++++ Information given

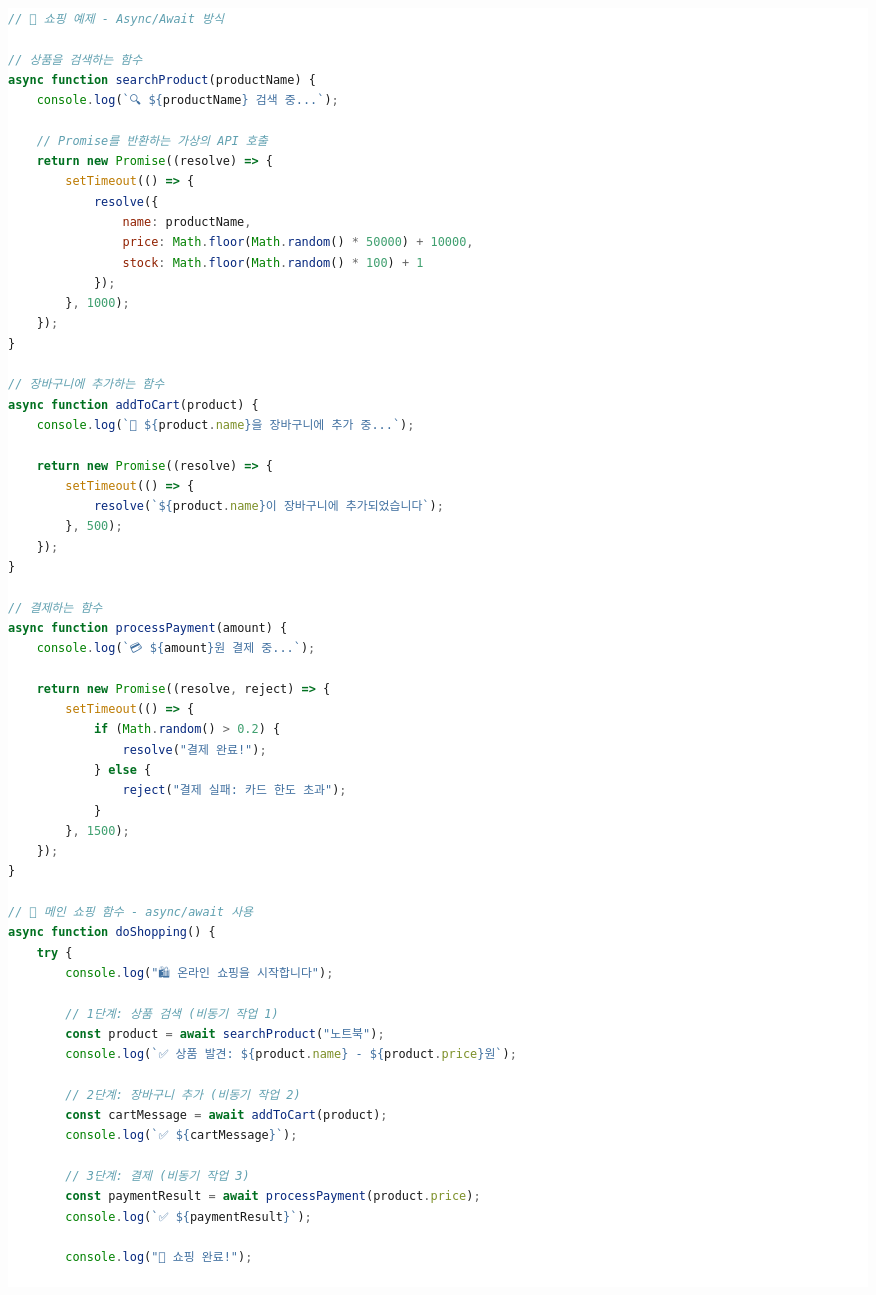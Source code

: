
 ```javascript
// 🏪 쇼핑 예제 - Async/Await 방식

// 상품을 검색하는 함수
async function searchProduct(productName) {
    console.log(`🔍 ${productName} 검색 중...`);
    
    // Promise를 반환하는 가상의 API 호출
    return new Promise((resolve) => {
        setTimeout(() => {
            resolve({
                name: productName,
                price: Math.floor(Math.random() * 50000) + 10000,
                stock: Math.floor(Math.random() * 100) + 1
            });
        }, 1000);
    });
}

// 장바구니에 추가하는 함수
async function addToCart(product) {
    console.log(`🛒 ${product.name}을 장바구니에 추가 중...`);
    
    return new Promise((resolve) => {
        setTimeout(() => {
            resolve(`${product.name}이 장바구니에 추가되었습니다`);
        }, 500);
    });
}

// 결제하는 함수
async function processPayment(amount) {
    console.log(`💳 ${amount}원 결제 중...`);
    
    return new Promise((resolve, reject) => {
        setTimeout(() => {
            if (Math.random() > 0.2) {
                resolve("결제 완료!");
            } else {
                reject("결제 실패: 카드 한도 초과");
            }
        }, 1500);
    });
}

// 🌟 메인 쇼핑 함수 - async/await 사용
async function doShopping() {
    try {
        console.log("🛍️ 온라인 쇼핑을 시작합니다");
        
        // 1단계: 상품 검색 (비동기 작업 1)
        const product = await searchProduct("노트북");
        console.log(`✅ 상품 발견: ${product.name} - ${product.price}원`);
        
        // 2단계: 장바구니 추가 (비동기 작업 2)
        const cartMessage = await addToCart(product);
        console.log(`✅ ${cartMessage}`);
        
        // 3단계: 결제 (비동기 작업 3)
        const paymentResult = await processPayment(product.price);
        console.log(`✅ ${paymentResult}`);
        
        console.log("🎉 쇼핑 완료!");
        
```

++++++++
++++ Information given

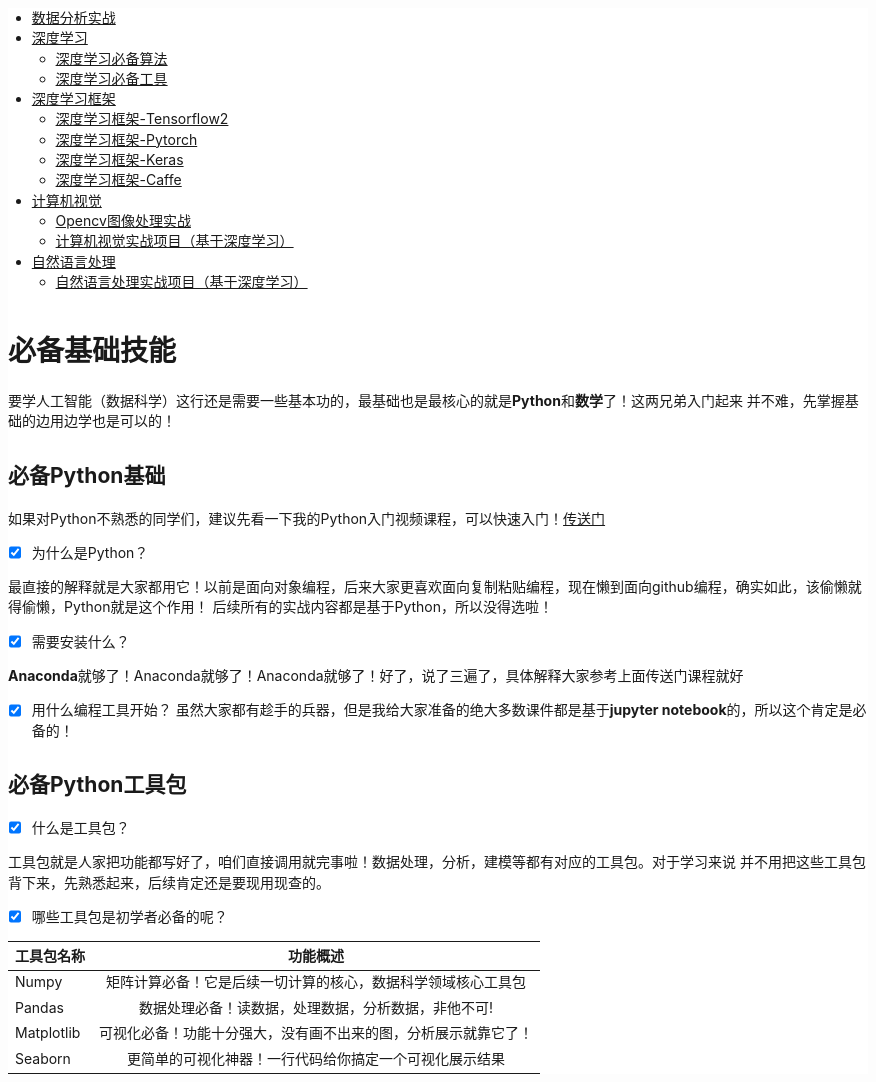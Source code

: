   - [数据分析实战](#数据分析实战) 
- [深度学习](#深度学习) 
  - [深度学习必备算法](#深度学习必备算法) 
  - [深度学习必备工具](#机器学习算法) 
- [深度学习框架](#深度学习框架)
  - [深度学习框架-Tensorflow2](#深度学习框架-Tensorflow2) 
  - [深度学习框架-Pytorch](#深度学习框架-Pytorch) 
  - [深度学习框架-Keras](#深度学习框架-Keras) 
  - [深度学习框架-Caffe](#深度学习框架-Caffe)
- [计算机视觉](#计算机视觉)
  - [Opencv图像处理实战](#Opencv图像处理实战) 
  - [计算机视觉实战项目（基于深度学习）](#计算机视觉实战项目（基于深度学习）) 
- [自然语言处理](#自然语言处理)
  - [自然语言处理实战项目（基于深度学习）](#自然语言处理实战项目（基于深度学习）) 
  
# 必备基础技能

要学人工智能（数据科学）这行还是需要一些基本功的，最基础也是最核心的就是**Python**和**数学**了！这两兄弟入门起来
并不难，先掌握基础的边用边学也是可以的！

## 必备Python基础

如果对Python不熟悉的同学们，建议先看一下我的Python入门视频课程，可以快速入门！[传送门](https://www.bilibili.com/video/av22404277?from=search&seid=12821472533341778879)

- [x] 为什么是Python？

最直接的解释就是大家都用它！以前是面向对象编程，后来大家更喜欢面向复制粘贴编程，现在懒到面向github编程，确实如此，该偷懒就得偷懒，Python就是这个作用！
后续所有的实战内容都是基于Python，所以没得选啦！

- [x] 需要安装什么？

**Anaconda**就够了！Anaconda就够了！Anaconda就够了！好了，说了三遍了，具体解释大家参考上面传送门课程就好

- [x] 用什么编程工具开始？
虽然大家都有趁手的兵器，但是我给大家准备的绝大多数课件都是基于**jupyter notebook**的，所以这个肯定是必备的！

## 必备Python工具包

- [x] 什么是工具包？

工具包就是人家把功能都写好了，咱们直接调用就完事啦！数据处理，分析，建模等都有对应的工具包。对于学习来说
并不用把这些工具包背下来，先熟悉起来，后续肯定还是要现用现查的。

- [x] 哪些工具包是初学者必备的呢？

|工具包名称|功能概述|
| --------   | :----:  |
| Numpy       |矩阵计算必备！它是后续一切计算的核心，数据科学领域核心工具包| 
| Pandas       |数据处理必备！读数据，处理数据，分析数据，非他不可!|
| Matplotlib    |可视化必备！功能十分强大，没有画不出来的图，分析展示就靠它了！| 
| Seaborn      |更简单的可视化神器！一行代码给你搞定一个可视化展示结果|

++++++++

### Problem to solve
Find "console" in the preceding records. Copy each line that holds it.

### Output for this exercise
    console.log(`🔍 ${productName} 검색 중...`);
    console.log(`🛒 ${product.name}을 장바구니에 추가 중...`);
    console.log(`💳 ${amount}원 결제 중...`);
        console.log("🛍️ 온라인 쇼핑을 시작합니다");
        console.log(`✅ 상품 발견: ${product.name} - ${product.price}원`);
        console.log(`✅ ${cartMessage}`);
        console.log(`✅ ${paymentResult}`);
        console.log("🎉 쇼핑 완료!");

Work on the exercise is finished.